Goldman Sachs BDC (GSBD) Merger Update: June 2020

The following information is from the GSBD Projections Update that was previously provided to subscribers of Premium BDC Reports along with target prices, dividend coverage and risk profile rankings, earnings/dividend projections, quality of management, fee agreements, and my personal positions for all Business Development Companies (“BDCs”).


Quick Update:

As mentioned in “8% To 10% Balanced Portfolio Yield Investing In America: Part 2” on Seeking Alpha, I will be using this blog for additional public updates on individual BDCs.

 


GSBD Merger With MMLC Update

On June 11, 2020, GSBD and MMLC announced that they had amended and restated the Original Merger Agreement (the “Amended Merger Agreement”). The Amended Merger Agreement has been unanimously approved by the Boards of Directors of both companies. GSBD and MMLC previously announced that they had entered into an Agreement and Plan of Merger dated as of December 9, 2019 (the “Original Merger Agreement”).

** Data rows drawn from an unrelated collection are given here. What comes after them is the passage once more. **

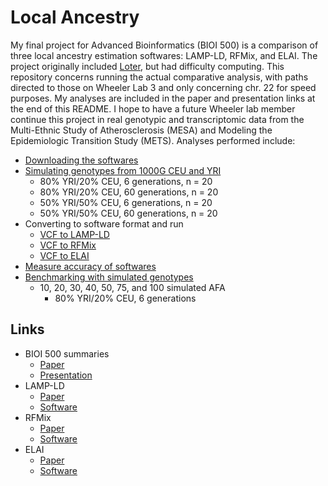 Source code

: # Local Ancestry

My final project for Advanced Bioinformatics (BIOI 500) is a comparison of three local ancestry estimation softwares: LAMP-LD, RFMix, and ELAI. The project originally included [Loter](https://academic.oup.com/mbe/article-lookup/doi/10.1093/molbev/msy126), but had difficulty computing. This repository concerns running the actual comparative analysis, with paths directed to those on Wheeler Lab 3 and only concerning chr. 22 for speed purposes. My analyses are included in the paper and presentation links at the end of this README. I hope to have a future Wheeler lab member continue this project in real genotypic and transcriptomic data from the Multi-Ethnic Study of Atherosclerosis (MESA) and Modeling the Epidemiologic Transition Study (METS). Analyses performed include:

* [Downloading the softwares](https://github.com/aandaleon/Local_Ancestry/blob/master/01_testing_softwares.sh)
* [Simulating genotypes from 1000G CEU and YRI](https://github.com/aandaleon/Local_Ancestry/blob/master/02a1_simulate_admixture.sh)
  * 80% YRI/20% CEU, 6 generations, n = 20
  * 80% YRI/20% CEU, 60 generations, n = 20
  * 50% YRI/50% CEU, 6 generations, n = 20
  * 50% YRI/50% CEU, 60 generations, n = 20
* Converting to software format and run
  * [VCF to LAMP-LD](https://github.com/aandaleon/Local_Ancestry/blob/master/03a1_make_run_LAMP-LD.sh)
  * [VCF to RFMix](https://github.com/aandaleon/Local_Ancestry/blob/master/03b1_make_run_RFMix.sh)
  * [VCF to ELAI](https://github.com/aandaleon/Local_Ancestry/blob/master/03d_make_run_ELAI.sh)
* [Measure accuracy of softwares](https://github.com/aandaleon/Local_Ancestry/blob/master/04c_calc_accuracy.py)
* [Benchmarking with simulated genotypes](https://github.com/aandaleon/Local_Ancestry/blob/master/05a_make_benchmark_input.sh)
  * 10, 20, 30, 40, 50, 75, and 100 simulated AFA
    * 80% YRI/20% CEU, 6 generations

## Links
* BIOI 500 summaries
  * [Paper](https://drive.google.com/file/d/1Jw0kWkGHloG0SBz0tEBQndx_VNglGd9m/view?usp=sharing)
  * [Presentation](https://docs.google.com/presentation/d/1LJXkkStQNTmNCr_zg6MTAqe_HDryur0adjWiqwoM06g/edit?usp=sharing)
* LAMP-LD 
  * [Paper](https://academic.oup.com/bioinformatics/article/28/10/1359/212139)
  * [Software](http://lamp.icsi.berkeley.edu/lamp/lampld/)
* RFMix 
  * [Paper](https://www.sciencedirect.com/science/article/pii/S0002929713002899?via%3Dihub)
  * [Software](https://sites.google.com/site/rfmixlocalancestryinference/)
* ELAI
  * [Paper](http://www.genetics.org/content/196/3/625.long)
  * [Software](http://www.haplotype.org/elai.html)

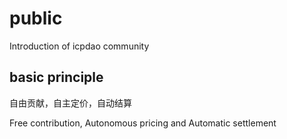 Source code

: # public
Introduction of icpdao community
## basic principle
自由贡献，自主定价，自动结算

Free contribution, Autonomous pricing and Automatic settlement 
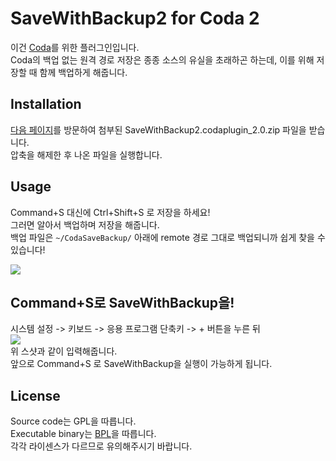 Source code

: SaveWithBackup2 for Coda 2
==========================

이건 [Coda](http://www.panic.com/coda)를 위한 플러그인입니다.<br />
Coda의 백업 없는 원격 경로 저장은 종종 소스의 유실을 초래하곤 하는데, 이를 위해 저장할 때 함께 백업하게 해줍니다.<br />


Installation
------------

[다음 페이지](http://devbug.me/647)를 방문하여 첨부된 SaveWithBackup2.codaplugin_2.0.zip 파일을 받습니다.<br />
압축을 해제한 후 나온 파일을 실행합니다.<br />


Usage
------

Command+S 대신에 Ctrl+Shift+S 로 저장을 하세요!<br />
그러면 알아서 백업하며 저장을 해줍니다.<br />
백업 파일은 `~/CodaSaveBackup/` 아래에 remote 경로 그대로 백업되니까 쉽게 찾을 수 있습니다!<br />

[![](http://devbug.me/attach/1/8051010332.png)](http://devbug.me/attach/1/8051010332.png)


Command+S로 SaveWithBackup을!
-----------------------------

시스템 설정 -> 키보드 -> 응용 프로그램 단축키 -> + 버튼을 누른 뒤<br />
[![](http://devbug.me/attach/1/4082176201.png)](http://devbug.me/attach/1/4082176201.png) <br />
위 스샷과 같이 입력해줍니다.<br />
앞으로 Command+S 로 SaveWithBackup을 실행이 가능하게 됩니다.


License
-------

Source code는 GPL을 따릅니다.<br />
Executable binary는 [BPL](http://devel.oops.org/document/bpl)을 따릅니다.<br />
각각 라이센스가 다르므로 유의해주시기 바랍니다.<br />


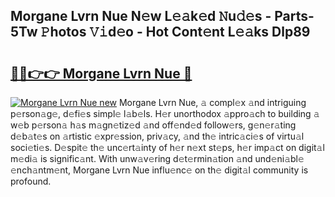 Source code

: ## Morgane Lvrn Nue N𝚎w L𝚎𝚊k𝚎d 𝙽u𝚍𝚎s - Parts-5Tw 𝙿hotos 𝚅𝚒d𝚎o - Hot Cont𝚎nt L𝚎𝚊ks Dlp89

# <h2><a href="http://kv3zop.teov.top/?on=Morgane+Lvrn+Nue">🔗🔗👉👉 Morgane Lvrn Nue 🔗</a></h2>

[![Morgane Lvrn Nue new](https://i.imgur.com/QqkWNDz.gif)](http://kv3zop.teov.top/?on=Morgane+Lvrn+Nue)
Morgane Lvrn Nue, 𝚊 compl𝚎x 𝚊nd intriguing p𝚎rson𝚊g𝚎, d𝚎fi𝚎s simpl𝚎 l𝚊b𝚎ls. H𝚎r unorthodox 𝚊ppro𝚊ch to building 𝚊 w𝚎b p𝚎rson𝚊 h𝚊s m𝚊gn𝚎tiz𝚎d 𝚊nd off𝚎nd𝚎d follow𝚎rs, g𝚎n𝚎r𝚊ting d𝚎b𝚊t𝚎s on 𝚊rtistic 𝚎xpr𝚎ssion, priv𝚊cy, 𝚊nd th𝚎 intric𝚊ci𝚎s of virtu𝚊l soci𝚎ti𝚎s. D𝚎spit𝚎 th𝚎 unc𝚎rt𝚊inty of h𝚎r n𝚎xt st𝚎ps, h𝚎r imp𝚊ct on digit𝚊l m𝚎di𝚊 is signific𝚊nt. With unw𝚊v𝚎ring d𝚎t𝚎rmin𝚊tion 𝚊nd und𝚎ni𝚊bl𝚎 𝚎nch𝚊ntm𝚎nt, Morgane Lvrn Nue influ𝚎nc𝚎 on th𝚎 digit𝚊l community is profound.
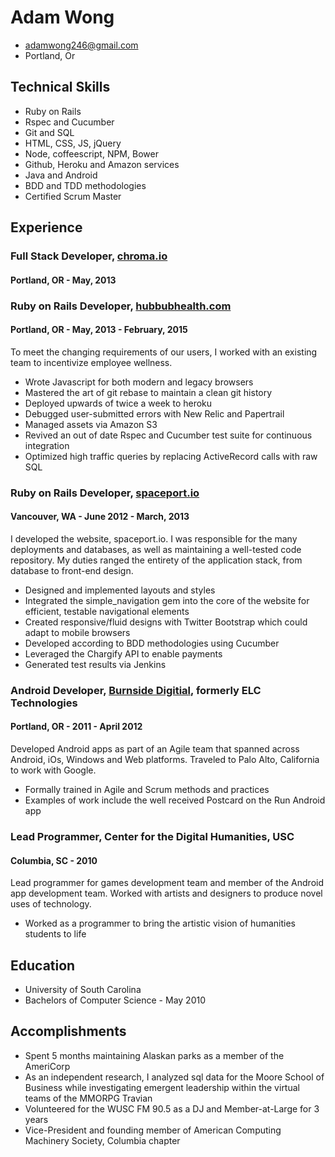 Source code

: Adam Wong
=========

-	adamwong246@gmail.com
-	Portland, Or

Technical Skills
----------------

-	Ruby on Rails
-	Rspec and Cucumber
-	Git and SQL
-	HTML, CSS, JS, jQuery
-	Node, coffeescript, NPM, Bower
-	Github, Heroku and Amazon services
-	Java and Android
-	BDD and TDD methodologies
-	Certified Scrum Master

Experience
----------

### Full Stack Developer, [chroma.io](http://www.chroma.io/)

#### Portland, OR - May, 2013

### Ruby on Rails Developer, [hubbubhealth.com](https://www.hubbubhealth.com/)

#### Portland, OR - May, 2013 - February, 2015

To meet the changing requirements of our users, I worked with an existing team to incentivize employee wellness.

-	Wrote Javascript for both modern and legacy browsers
-	Mastered the art of git rebase to maintain a clean git history
-	Deployed upwards of twice a week to heroku
-	Debugged user-submitted errors with New Relic and Papertrail
-	Managed assets via Amazon S3
-	Revived an out of date Rspec and Cucumber test suite for continuous integration
-	Optimized high traffic queries by replacing ActiveRecord calls with raw SQL

### Ruby on Rails Developer, [spaceport.io](http://spaceport.io/)

#### Vancouver, WA - June 2012 - March, 2013

I developed the website, spaceport.io. I was responsible for the many deployments and databases, as well as maintaining a well-tested code repository. My duties ranged the entirety of the application stack, from database to front-end design.

-	Designed and implemented layouts and styles
-	Integrated the simple_navigation gem into the core of the website for efficient, testable navigational elements
-	Created responsive/fluid designs with Twitter Bootstrap which could adapt to mobile browsers
-	Developed according to BDD methodologies using Cucumber
-	Leveraged the Chargify API to enable payments
-	Generated test results via Jenkins

### Android Developer, [Burnside Digitial](http://www.burnsidedigital.com), formerly ELC Technologies

#### Portland, OR - 2011 - April 2012

Developed Android apps as part of an Agile team that spanned across Android, iOs, Windows and Web platforms. Traveled to Palo Alto, California to work with Google.

-	Formally trained in Agile and Scrum methods and practices
-	Examples of work include the well received Postcard on the Run Android app

### Lead Programmer, Center for the Digital Humanities, USC

#### Columbia, SC - 2010

Lead programmer for games development team and member of the Android app development team.‭ Worked with artists and designers to produce novel uses of technology.

-	Worked as a programmer to bring the artistic vision of humanities students to life

Education
---------

-	University of South Carolina
-	Bachelors of Computer Science - May 2010

Accomplishments
---------------

-	Spent 5 months maintaining Alaskan parks as a member of the AmeriCorp
-	As an independent research, I analyzed sql data for the Moore School of Business while investigating emergent leadership within the virtual teams of the MMORPG Travian
-	Volunteered for the WUSC FM 90.5 as a DJ and Member-at-Large for 3 years
-	Vice-President and founding member of American Computing Machinery Society, Columbia chapter
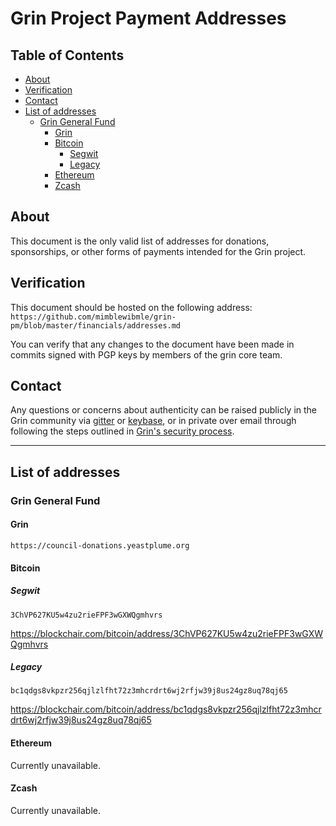 # Grin Project Payment Addresses <!-- omit in toc -->

## Table of Contents <!-- omit in toc --> 
- [About](#about)
- [Verification](#verification)
- [Contact](#contact)
- [List of addresses](#list-of-addresses)
  - [Grin General Fund](#grin-general-fund)
    - [Grin](#grin)
    - [Bitcoin](#bitcoin)
      - [Segwit](#segwit)
      - [Legacy](#legacy)
    - [Ethereum](#ethereum)
    - [Zcash](#zcash)

## About
This document is the only valid list of addresses for donations, sponsorships, or other forms of payments intended for the Grin project.

## Verification
This document should be hosted on the following address:
`https://github.com/mimblewibmle/grin-pm/blob/master/financials/addresses.md`

You can verify that any changes to the document have been made in commits signed with PGP keys by members of the grin core team.

## Contact
Any questions or concerns about authenticity can be raised publicly in the Grin community via [gitter]() or [keybase](), or in private over email through following the steps outlined in [Grin's security process](https://github.com/mimblewimble/grin/blob/master/SECURITY.md).  

---

## List of addresses

### Grin General Fund

#### Grin

`https://council-donations.yeastplume.org`


#### Bitcoin

##### Segwit

`3ChVP627KU5w4zu2rieFPF3wGXWQgmhvrs`

https://blockchair.com/bitcoin/address/3ChVP627KU5w4zu2rieFPF3wGXWQgmhvrs

##### Legacy

`bc1qdgs8vkpzr256qjlzlfht72z3mhcrdrt6wj2rfjw39j8us24gz8uq78qj65`

https://blockchair.com/bitcoin/address/bc1qdgs8vkpzr256qjlzlfht72z3mhcrdrt6wj2rfjw39j8us24gz8uq78qj65

#### Ethereum

Currently unavailable.

#### Zcash

Currently unavailable.

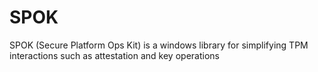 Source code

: # SPOK
SPOK (Secure Platform Ops Kit) is a windows library for simplifying TPM interactions such as attestation and key operations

Why are the terms of the Merger being amended?

In order to comply with provisions of the Investment Company Act of 1940 which require that a merger of affiliated business development companies not result in dilution to either party, the Original Merger Agreement contained a closing condition whose satisfaction was dependent on the trading price of GSBD’s common stock. Heightened volatility in the current market precipitated by the COVID-19 pandemic has created uncertainty as to whether this condition can be met. The Amended Merger Agreement eliminates this closing condition while still ensuring that the transaction would not result in dilution to either party.

What are the key changes from the original merger terms?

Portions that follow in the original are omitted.